Pour ce faire, il convient d’abord de sensibiliser les différents acteurs qui sont au contact quotidien de ces personnes. Je pense notamment aux services sociaux, aux associations d’aide à domicile, aux postiers. Ces actions de sensibilisation sur les risques quotidiens qu’encourent les personnes âgées seront de la responsabilité des services de police et de gendarmerie en étroite relation avec les collectivités territoriales. A ce titre les polices municipales doivent jouer également un rôle majeur.
Il convient, ensuite, de sensibiliser directement nos aînés à travers par exemple les réunions organisées par les clubs du 3e âge ou par des prises de contact sur les marchés. Les actions de sensibilisation doivent prioritairement concerner la lutte contre les escrocs à l’identité, les pickpockets ou bien entendu la lutte contre les cambriolages.

-> Les actions de protection de proximité prendront quatre formes.

Tout d’abord les services sociaux, les services publics (la Poste, EDF) ou les associations  au contact quotidien avec ce public pourront informer les services de police ou de gendarmerie de tous faits pouvant apparaître comme anormaux, de toute situation d’isolement marquée pouvant poser un problème de sécurité publique. Cette démarche sera rendue possible grâce aux contacts réguliers et préalables que doivent entretenir les services en charge de la sécurité et les services sociaux.

 En deuxième lieu, les services de police et de gendarmerie devront prendre des contacts individualisés sur la base de signalements particuliers, à partir des recensements communaux mentionnés précédemment ou à la suite d’une démarche volontaire de la personne.

Troisièmement, la police et la gendarmerie organiseront des patrouilles de surveillance auprès des domiciles de ces personnes lorsque des circonstances particulières en matière de sécurité le justifieront (exemple : multiplication d’agressions ou de cambriolages, signalement de la présence d’escrocs).
• Enfin, je souhaite que la prise de plainte au domicile des personnes âgées devienne la règle.

Ce dispositif sera mis en œuvre par les personnels en activité de police ou de gendarmerie. Je compte aussi mobiliser les réservistes ou encore les volontaires citoyens pour cette action d’envergure en faveur de nos aînés.

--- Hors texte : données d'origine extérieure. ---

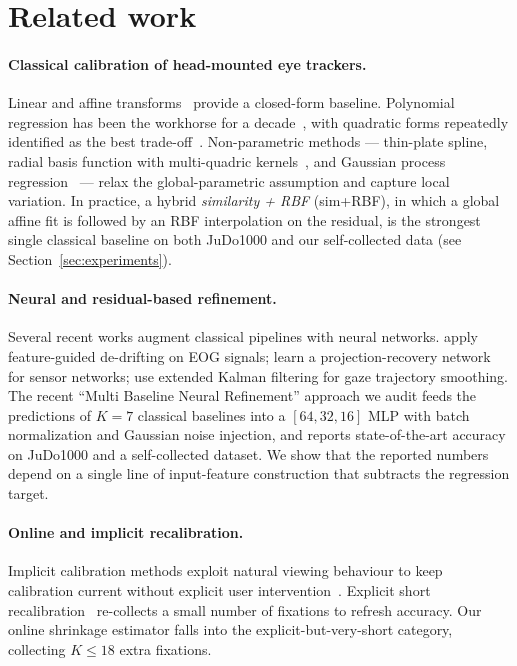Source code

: \section{Related work}
\label{sec:related}

\paragraph{Classical calibration of head-mounted eye trackers.}
Linear and affine transforms~\citep{vadillo2015simple} provide a
closed-form baseline. Polynomial regression has been the workhorse for a
decade~\citep{cerrolaza2012polynomial,mardanbegi2018distribution}, with
quadratic forms repeatedly identified as the best
trade-off~\citep{ehinger2019eyelink,su2020locally}. Non-parametric
methods --- thin-plate spline, radial basis function with
multi-quadric kernels~\citep{scheel2016rbf}, and Gaussian process
regression~\citep{tripathi2017gpr} --- relax the global-parametric
assumption and capture local variation. In practice, a hybrid
\emph{similarity + RBF} (sim+RBF), in which a global affine fit is
followed by an RBF interpolation on the residual, is the
strongest single classical baseline on both JuDo1000 and our
self-collected data (see Section~\ref{sec:experiments}).

\paragraph{Neural and residual-based refinement.}
Several recent works augment classical pipelines with neural networks.
\citet{huang2025fgd} apply feature-guided de-drifting on EOG signals;
\citet{wang2017blind} learn a projection-recovery network for sensor
networks; \citet{thieu2025stochastic} use extended Kalman filtering for
gaze trajectory smoothing. The recent ``Multi Baseline Neural
Refinement'' approach we audit \citep{anon2026mbnr} feeds the
predictions of $K=7$ classical baselines into a $[64,32,16]$ MLP with
batch normalization and Gaussian noise injection, and reports
state-of-the-art accuracy on JuDo1000 and a self-collected dataset.
We show that the reported numbers depend on a single line of input-feature
construction that subtracts the regression target.

\paragraph{Online and implicit recalibration.}
Implicit calibration methods exploit natural viewing behaviour to keep
calibration current without explicit user
intervention~\citep{huang2019saccalib,muller2019mobile,wan2024selfcalib}.
Explicit short recalibration~\citep{lander2016time,hou2025xr} re-collects
a small number of fixations to refresh accuracy. Our online
shrinkage estimator falls into the explicit-but-very-short category,
collecting $K \le 18$ extra fixations.

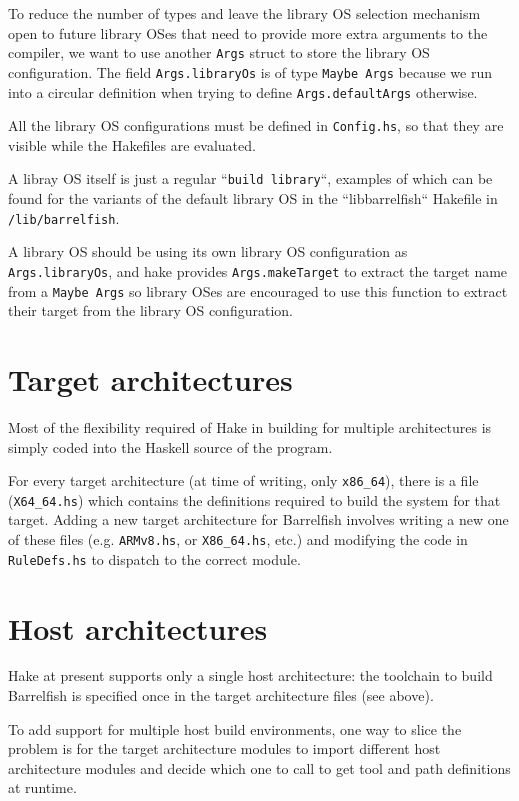 \documentclass[a4paper,twoside]{report} %
\begin{document}
To reduce the number of types and leave the library OS selection mechanism
open to future library OSes that need to provide more extra arguments to the
compiler, we want to use another \verb|Args| struct to store the library OS
configuration.
The field \verb|Args.libraryOs| is of type \verb|Maybe Args| because we run
into a circular definition when trying to define \verb|Args.defaultArgs|
otherwise.

All the library OS configurations must be defined in \texttt{Config.hs}, so
that they are visible while the Hakefiles are evaluated.

A libray OS itself is just a regular ``\texttt{build library}``, examples of
which can be found for the variants of the default library OS in the
``libbarrelfish`` Hakefile in \texttt{/lib/barrelfish}.

A library OS should be using its own library OS configuration as
\verb|Args.libraryOs|, and hake provides \verb|Args.makeTarget| to extract the
target name from a \verb|Maybe Args| so library OSes are encouraged to use
this function to extract their target from the library OS configuration.

\section{Target architectures}

Most of the flexibility required of Hake in building for multiple
architectures is simply coded into the Haskell source of the program.

For every target architecture (at time of writing, only
\texttt{x86\_64}), there is a file (\texttt{X64\_64.hs}) which
contains the definitions required to build the system for that
target.   Adding a new target architecture for Barrelfish involves
writing a new one of these files (e.g. \texttt{ARMv8.hs}, or
\texttt{X86\_64.hs}, etc.) and modifying the code in
\texttt{RuleDefs.hs} to dispatch to the correct module.

\section{Host architectures}

Hake at present supports only a single host architecture: the
toolchain to build Barrelfish is specified once in the target
architecture files (see above).

To add support for multiple host build environments, one way to slice the
problem is for the target architecture modules to import different
host architecture modules and decide which one to call to get tool and
path definitions at runtime.
\end{document}
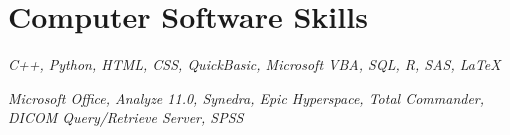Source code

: \documentclass[10pt]{article} %
\begin{document}
\section{Computer Software Skills}

{
\textit{C++, Python, HTML, CSS, QuickBasic, Microsoft VBA, SQL, R, SAS, LaTeX}\\
}


{
\textit{Microsoft Office, Analyze 11.0, Synedra, Epic Hyperspace, Total Commander, DICOM Query/Retrieve Server, SPSS}\\
}

\end{document}
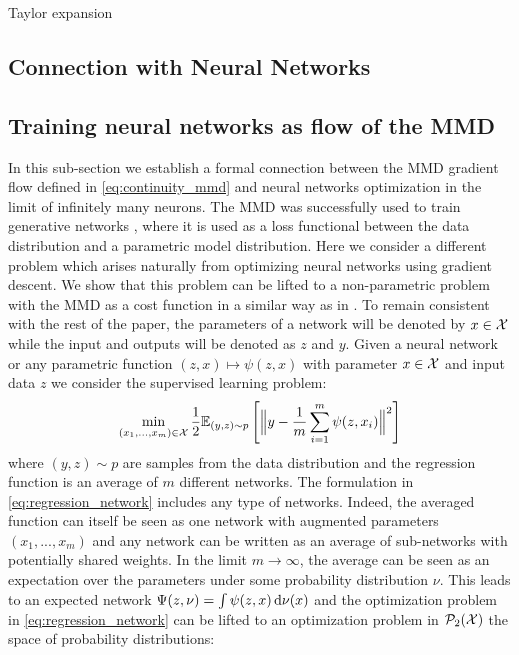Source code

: \begin{lemma}
\label{lem:Taylor-expansion}Taylor expansion
\end{lemma}



\subsection{Connection with Neural Networks}\label{subsec:training_neural_networks}

\subsection{Training neural networks as flow of the MMD}
In this sub-section we establish a formal connection between the MMD gradient flow defined in \cref{eq:continuity_mmd} and neural networks optimization in the limit of infinitely many neurons.
The MMD was successfully used to train generative networks \cite{Arbel:2018,Binkowski:2018}, where it is used as a loss functional between the data distribution and a parametric model distribution.
Here we consider a different problem which arises naturally from optimizing neural networks using gradient descent. We show that this problem can be lifted to a non-parametric problem with the MMD as a cost function in a similar way as in \cite{rotskoff2018neural}. To remain consistent with the rest of the paper, the parameters of a network will be denoted by $x\in {{\mathcal X}}$ while the input and outputs will be denoted as $z$ and $y$.
 Given a neural network or any parametric function $(z,x)\mapsto \psi(z,x)$ with parameter $x \in {{\mathcal X}} $ and input data $z$ we consider the supervised learning problem:
\begin{align}\label{eq:regression_network}
	\min_{(x_1,...,x_m )\in {{\mathcal X}}} \frac{1}{2}\mathbb{E}_{(y,z)\sim p  } \left[ \Big\Vert y - \frac{1}{m}\sum_{i=1}^m\psi(z,x_i) \Big\Vert^2 \right ]
\end{align}
where $(y,z) \sim p$ are samples from the data distribution and the regression function is an average of $m$ different networks. The formulation in \cref{eq:regression_network} includes any type of networks. Indeed, the averaged function can itself be seen as one network with augmented parameters $(x_1,...,x_m)$ and any network can be written as an average of sub-networks with potentially shared weights. In the limit $m\rightarrow \infty$, the average can be seen as an expectation over the parameters under some probability distribution $\nu$. This leads to an expected network $\Psi(z,\nu) =  \int \psi(z,x) \mathop{}\!\mathrm{d} \nu(x) $ and the optimization problem in \cref{eq:regression_network} can be lifted to an optimization problem in $\mathcal{P}_2({{\mathcal X}})$ the space of probability distributions:

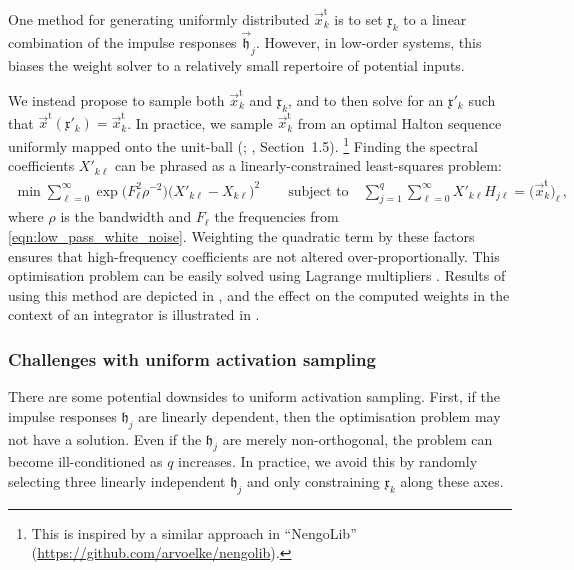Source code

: One method for generating uniformly distributed $\vec{x}_k^\mathrm{t}$ is to set $\mathfrak{x}_k$ to a linear combination of the impulse responses $\vec{\mathfrak{h}}_j$.
However, in low-order systems, this biases the weight solver to a relatively small repertoire of potential inputs.

We instead propose to sample both $\vec{x}_k^\mathrm{t}$ and $\mathfrak{x}_k$, and to then solve for an $\mathfrak{x}'_k$ such that $\vec{x}^\mathrm{t}(\mathfrak{x}'_k) = \vec{x}_k^\mathrm{t}$.
In practice, we sample $\vec{x}_k^\mathrm{t}$ from an optimal Halton sequence uniformly mapped onto the unit-ball (\cite{chi2005optimal}; \cite{fang1994numbertheoretic}, Section~1.5).%
\footnote{This is inspired by a similar approach in \enquote{NengoLib} (\url{https://github.com/arvoelke/nengolib}).}
Finding the spectral coefficients $X'_{k\ell}$ can be phrased as a linearly-constrained least-squares problem:
\begin{align*}
	\min \sum\nolimits_{\ell = 0}^\infty \exp\bigl(F_\ell^2 \rho^{-2}\bigr) \bigl( X'_{k\ell} - X_{k\ell} \bigr)^2 \quad\quad \text{subject to} \quad \sum\nolimits_{j = 1}^q \sum\nolimits_{\ell = 0}^\infty X'_{k\ell} H_{j\ell} = \bigl( \vec{x}_k^\mathfrak{t} \bigr)_\ell \,,
\end{align*}
where $\rho$ is the bandwidth and $F_\ell$ the frequencies from \cref{eqn:low_pass_white_noise}.
Weighting the quadratic term by these factors ensures that high-frequency coefficients are not altered over-proportionally.
This optimisation problem can be easily solved using Lagrange multipliers \citep[cf.][Chapter~5]{boyd2004convex}.
Results of using this method are depicted in , and the effect on the computed weights in the context of an integrator is illustrated in .

\subsubsection{Challenges with uniform activation sampling}
There are some potential downsides to uniform activation sampling.
First, if the impulse responses $\mathfrak{h}_j$ are linearly dependent, then the optimisation problem may not have a solution.
Even if the $\mathfrak{h}_j$ are merely non-orthogonal, the problem can become ill-conditioned as $q$ increases.
In practice, we avoid this by randomly selecting three linearly independent $\mathfrak{h}_j$ and only constraining $\mathfrak{x}_k$ along these axes.

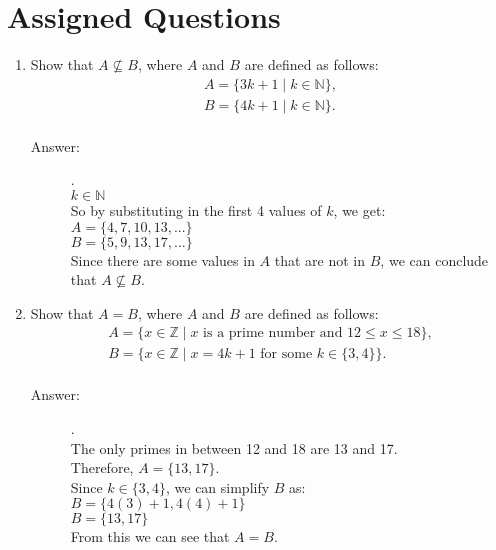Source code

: \documentclass[12pt, oneside]{article}
\begin{document}
\section*{Assigned Questions}
\begin{enumerate}
\item Show that $A \nsubseteq B$, where $A$ and $B$ are defined as follows:
\[
\begin{array}{l}
A = \{3k + 1 \mid k \in \mathbb{N}\}, \\
B = \{4k + 1 \mid k \in \mathbb{N}\}. \\
\end{array}
\]

\begin{description}
    \item[Answer:] .\\
        $k \in \mathbb{N}$\\
        So by substituting in the first 4 values of $k$, we get:\\
        $A = \{ 4,7,10,13,... \}$\\
        $B = \{ 5,9,13,17,... \}$\\
        Since there are some values in $A$ that are not in $B$, we can conclude that $A \nsubseteq B$.
\end{description}

\item Show that $A = B$, where $A$ and $B$ are defined as follows:
\[
\begin{array}{l}
A = \{x\in\mathbb{Z} \mid x \textrm{ is a prime number and } 12 \leq x \leq 18\}, \\
B = \{x\in\mathbb{Z} \mid x = 4k + 1\textrm{ for some } k \in \{3, 4\}\}. \\
\end{array}
\]

\begin{description}
    \item[Answer:] .\\
        The only primes in between 12 and 18 are 13 and 17.\\
        Therefore, $A = \{ 13,17 \}$.\\
        Since $k \in \{3,4\}$, we can simplify $B$ as:\\
        $B = \{4(3)+1,4(4)+1\}$\\
        $B = \{13,17\}$\\
        From this we can see that $A=B$.
\end{description}


\end{enumerate}
\end{document}
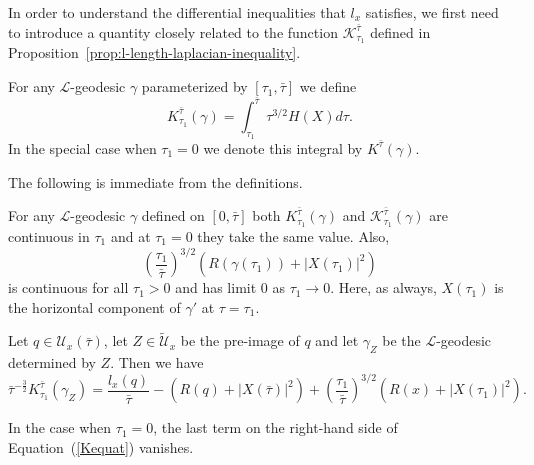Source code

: In order to understand the differential inequalities that $l_x$
satisfies, we first need to introduce a quantity closely related to
the function ${\mathcal K}^{\bar\tau}_{\tau_1}$ defined in
Proposition~\ref{prop:l-length-laplacian-inequality}.

\begin{definition}\label{def:reduced-length-k-quantity}

For any ${\mathcal L}$-geodesic $\gamma$ parameterized by $[\tau_1,\bar\tau]$
we define
$$K_{\tau_1}^{\bar\tau}(\gamma)=
\int_{\tau_1}^{\bar\tau}\tau^{3/2}H(X)d\tau.$$
In the special case when $\tau_1=0$ we denote this integral by
$K^{\bar\tau}(\gamma)$.
\end{definition}

The following is immediate from the definitions.

\begin{lemma}\label{lem:k-quantity-continuity}
\label{Kequal}

For any ${\mathcal L}$-geodesic $\gamma$ defined on $[0,\bar\tau]$ both
$K^{\bar\tau}_{\tau_1}(\gamma)$ and ${\mathcal K}^{\bar\tau}_{\tau_1}(\gamma)$
are continuous in $\tau_1$ and at $\tau_1=0$ they take the same value. Also,
$$\left(\frac{\tau_1}{\bar\tau}\right)^{3/2}\left(R(\gamma(\tau_1))+|X(\tau_1)|^2\right)$$
is continuous for all $\tau_1> 0$ and has limit $0$ as
$\tau_1\rightarrow 0$. Here, as always, $X(\tau_1)$ is the
horizontal component of $\gamma'$ at $\tau=\tau_1$.
\end{lemma}

\begin{lemma}\label{lem:reduced-length-k-formula}
\label{Keqn}

Let $q\in {\mathcal
U}_x(\bar\tau)$, let $Z\in \widetilde {\mathcal U}_x$ be the
pre-image of $q$ and let $\gamma_Z$ be the ${\mathcal L}$-geodesic
determined by $Z$. Then we have
\begin{equation}\label{Kequat}
\bar\tau^{-\frac{3}{2}}K^{\bar\tau}_{\tau_1}(\gamma_Z)=\frac{
l_x(q)}{\bar\tau}-(R(q)
+|X(\bar\tau)|^2)+\left(\frac{\tau_1}{\bar\tau}\right)^{3/2}\left(R(x)+|X(\tau_1)|^2\right).
\end{equation}


In the case when $\tau_1=0$, the last term on the right-hand side of
Equation~(\ref{Kequat}) vanishes.
\end{lemma}


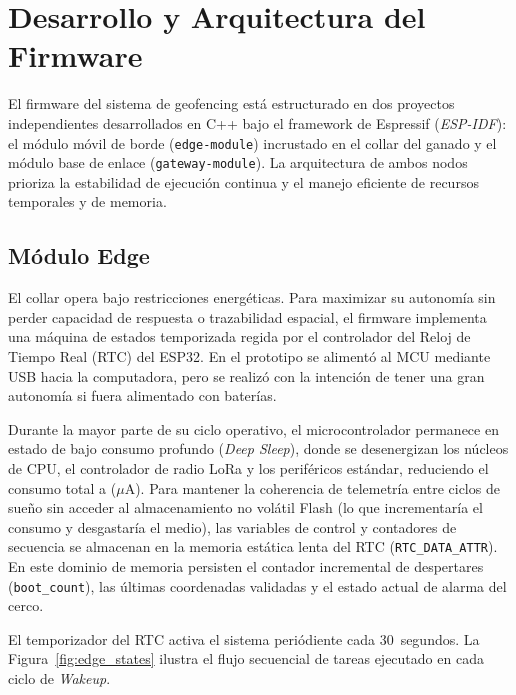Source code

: \section{Desarrollo y Arquitectura del Firmware}

El firmware del sistema de geofencing está estructurado en dos proyectos independientes desarrollados en C++ bajo el framework de Espressif (\textit{ESP-IDF}): el módulo móvil de borde (\texttt{edge-module}) incrustado en el collar del ganado y el módulo base de enlace (\texttt{gateway-module}). La arquitectura de ambos nodos prioriza la estabilidad de ejecución continua y el manejo eficiente de recursos temporales y de memoria.

\subsection{Módulo Edge}

El collar opera bajo restricciones energéticas. Para maximizar su autonomía sin perder capacidad de respuesta o trazabilidad espacial, el firmware implementa una máquina de estados temporizada regida por el controlador del Reloj de Tiempo Real (RTC) del ESP32. En el prototipo se alimentó al MCU mediante USB hacia la computadora, pero se realizó con la intención de tener una gran autonomía si fuera alimentado con baterías.


Durante la mayor parte de su ciclo operativo, el microcontrolador permanece en estado de bajo consumo profundo (\textit{Deep Sleep}), donde se desenergizan los núcleos de CPU, el controlador de radio LoRa y los periféricos estándar, reduciendo el consumo total a ($\mu$A). Para mantener la coherencia de telemetría entre ciclos de sueño sin acceder al almacenamiento no volátil Flash (lo que incrementaría el consumo y desgastaría el medio), las variables de control y contadores de secuencia se almacenan en la memoria estática lenta del RTC (\texttt{RTC\_DATA\_ATTR}). En este dominio de memoria persisten el contador incremental de despertares (\texttt{boot\_count}), las últimas coordenadas validadas y el estado actual de alarma del cerco.


El temporizador del RTC activa el sistema periódiente cada 30~segundos. La Figura~\ref{fig:edge_states} ilustra el flujo secuencial de tareas ejecutado en cada ciclo de \textit{Wakeup}.

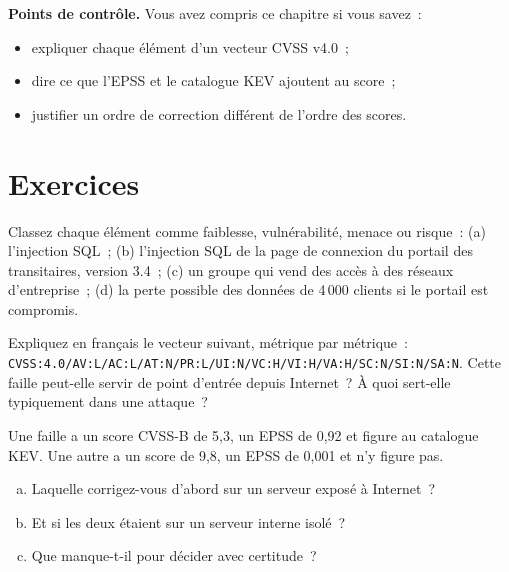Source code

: \begin{boxinfo}
\textbf{Points de contrôle.} Vous avez compris ce chapitre si vous savez~:
\begin{itemize}
    \item expliquer chaque élément d'un vecteur CVSS v4.0~;
    \item dire ce que l'EPSS et le catalogue KEV ajoutent au score~;
    \item justifier un ordre de correction différent de l'ordre des scores.
\end{itemize}
\end{boxinfo}

\section*{Exercices}

\begin{boxexo}[title={\ding{45}\quad Exercice~9.1. Faiblesse ou vulnérabilité \niveaubase}]
Classez chaque élément comme faiblesse, vulnérabilité, menace ou risque~:
(a) l'injection SQL~; (b) l'injection SQL de la page de connexion du portail
des transitaires, version 3.4~; (c) un groupe qui vend des accès à des
réseaux d'entreprise~; (d) la perte possible des données de 4\,000 clients
si le portail est compromis.
\end{boxexo}

\begin{boxexo}[title={\ding{45}\quad Exercice~9.2. Lire un vecteur \niveaumoyen}]
Expliquez en français le vecteur suivant, métrique par métrique~:
\texttt{CVSS:4.0/AV:L/AC:L/AT:N/PR:L/UI:N/VC:H/VI:H/VA:H/SC:N/SI:N/SA:N}.
Cette faille peut-elle servir de point d'entrée depuis Internet~? À quoi
sert-elle typiquement dans une attaque~?
\end{boxexo}

\begin{boxexo}[title={\ding{45}\quad Exercice~9.3. Trois indicateurs \niveaumoyen}]
Une faille a un score CVSS-B de 5,3, un EPSS de 0,92 et figure au catalogue
KEV. Une autre a un score de 9,8, un EPSS de 0,001 et n'y figure pas.
\begin{enumerate}[(a)]
    \item Laquelle corrigez-vous d'abord sur un serveur exposé à Internet~?
    \item Et si les deux étaient sur un serveur interne isolé~?
    \item Que manque-t-il pour décider avec certitude~?
\end{enumerate}
\end{boxexo}

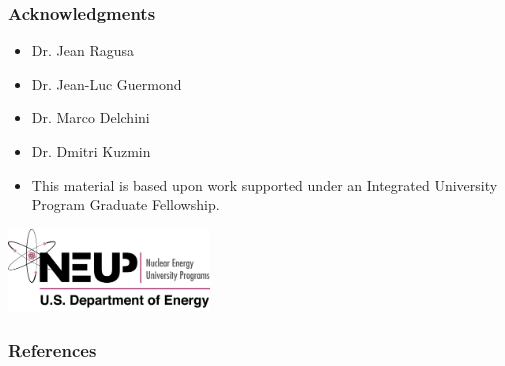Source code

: \documentclass{beamer}
\begin{document}
%
%
%
%
\begin{frame}
\frametitle{Acknowledgments}

\begin{itemize}
   \item Dr. Jean Ragusa
   \item Dr. Jean-Luc Guermond
   \item Dr. Marco Delchini
   \item Dr. Dmitri Kuzmin
\end{itemize}
\begin{itemize}
   \item This material is based upon work supported under an Integrated University
      Program Graduate Fellowship.
\end{itemize}

\begin{center}
   \includegraphics[width=0.4\textwidth]{./figures/NEUP_Final_Logo_Version-09.jpg}
\end{center}
\end{frame}
\begin{frame}
\frametitle{References}




\end{frame}
\end{document}

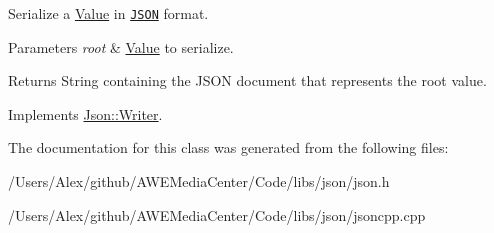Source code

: Serialize a \hyperlink{class_json_1_1_value}{Value} in \href{http://www.json.org}{\tt J\-S\-O\-N} format. 


\begin{DoxyParams}{Parameters}
{\em root} & \hyperlink{class_json_1_1_value}{Value} to serialize. \\
\hline
\end{DoxyParams}
\begin{DoxyReturn}{Returns}
String containing the J\-S\-O\-N document that represents the root value. 
\end{DoxyReturn}


Implements \hyperlink{class_json_1_1_writer}{Json\-::\-Writer}.



The documentation for this class was generated from the following files\-:\begin{DoxyCompactItemize}
\item 
/\-Users/\-Alex/github/\-A\-W\-E\-Media\-Center/\-Code/libs/json/json.\-h\item 
/\-Users/\-Alex/github/\-A\-W\-E\-Media\-Center/\-Code/libs/json/jsoncpp.\-cpp\end{DoxyCompactItemize}
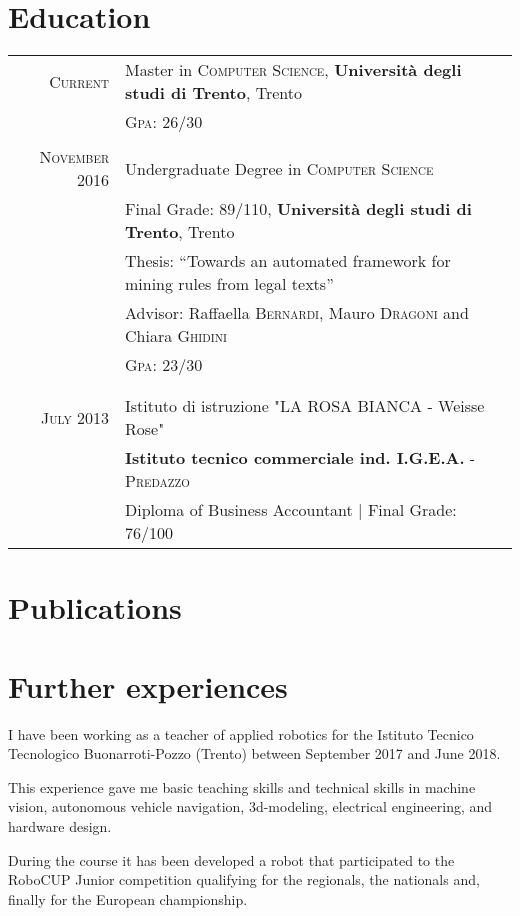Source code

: \documentclass[a4paper,10pt]{article}
\begin{document}
\section{Education}
\begin{longtable}{rl}	
 \textsc{Current} & Master in \textsc{Computer Science}, \textbf{Università degli studi di Trento}, Trento\\
&\normalsize \textsc{Gpa}: 26/30{\hfill }\\&\\
\textsc{November} 2016 & Undergraduate Degree in \textsc{Computer Science} \\& Final Grade: 89/110, \normalsize\textbf{Università degli studi di Trento}, Trento\\
& Thesis: ``Towards an automated framework for mining rules from legal texts'' \\
&\small Advisor: Raffaella \textsc{Bernardi}, Mauro \textsc{Dragoni} and Chiara \textsc{Ghidini}\\
&\normalsize \textsc{Gpa}: 23/30{\hfill}\\&\\\\
\textsc{July} 2013& Istituto di istruzione "\textsc{LA ROSA BIANCA} - Weisse Rose"\\
& \textbf{Istituto tecnico commerciale ind. I.G.E.A.} - \textsc{Predazzo}\\
& Diploma of Business Accountant | Final Grade: 76/100
\end{longtable}

\section{Publications}
\nocite{*}
\printbibliography[heading=none]

\section{Further experiences}


I have been working as a teacher of applied robotics for the Istituto Tecnico Tecnologico Buonarroti-Pozzo (Trento) between September 2017 and June 2018. 

This experience gave me basic teaching skills and technical skills in machine vision, autonomous vehicle navigation, 3d-modeling, electrical engineering, and hardware design.

During the course it has been developed a robot that participated to the RoboCUP Junior competition qualifying for the regionals, the nationals and, finally for the European championship.
\end{document}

D’ici la fin du mois de mai, les préfets recevront les instructions nécessaires. J’insiste sur le caractère partenarial de cette démarche, d’où la nécessité d’une étroite concertation avec le monde associatif et les élus qui ont une très bonne connaissance de ce public et de ses difficultés.
Je souhaite que le dispositif puisse être opérationnel à compter du 1er juillet 2010.
Vous l’aurez compris : il ne s’agira pas de placer un policier ou un gendarme derrière chaque personne âgée ! Et chacun reste libre de demander à bénéficier de l’opération tranquillité seniors. Il s’agit, tout simplement, pour ceux qui le souhaitent, de bénéficier d’une vigilance accrue de la part des policiers et des gendarmes.
J’entends que cette action citoyenne puisse mobiliser tous les acteurs de l’Etat, des collectivités locales et du monde associatif. La protection de nos aînés est plus que jamais un enjeu de société et de solidarité entre les générations.
(2) Deuxième mesure : l’information et la sensibilisation aux gestes et attitudes qui permettront aux aînés de vivre plus en sécurité dans leur vie quotidienne.
Les réunions, comme celle qui était organisée aujourd’hui, seront multipliées sur l’ensemble du territoire. Ce travail d’information et de sensibilisation devra impliquer l’ensemble des acteurs publics et privés concernés.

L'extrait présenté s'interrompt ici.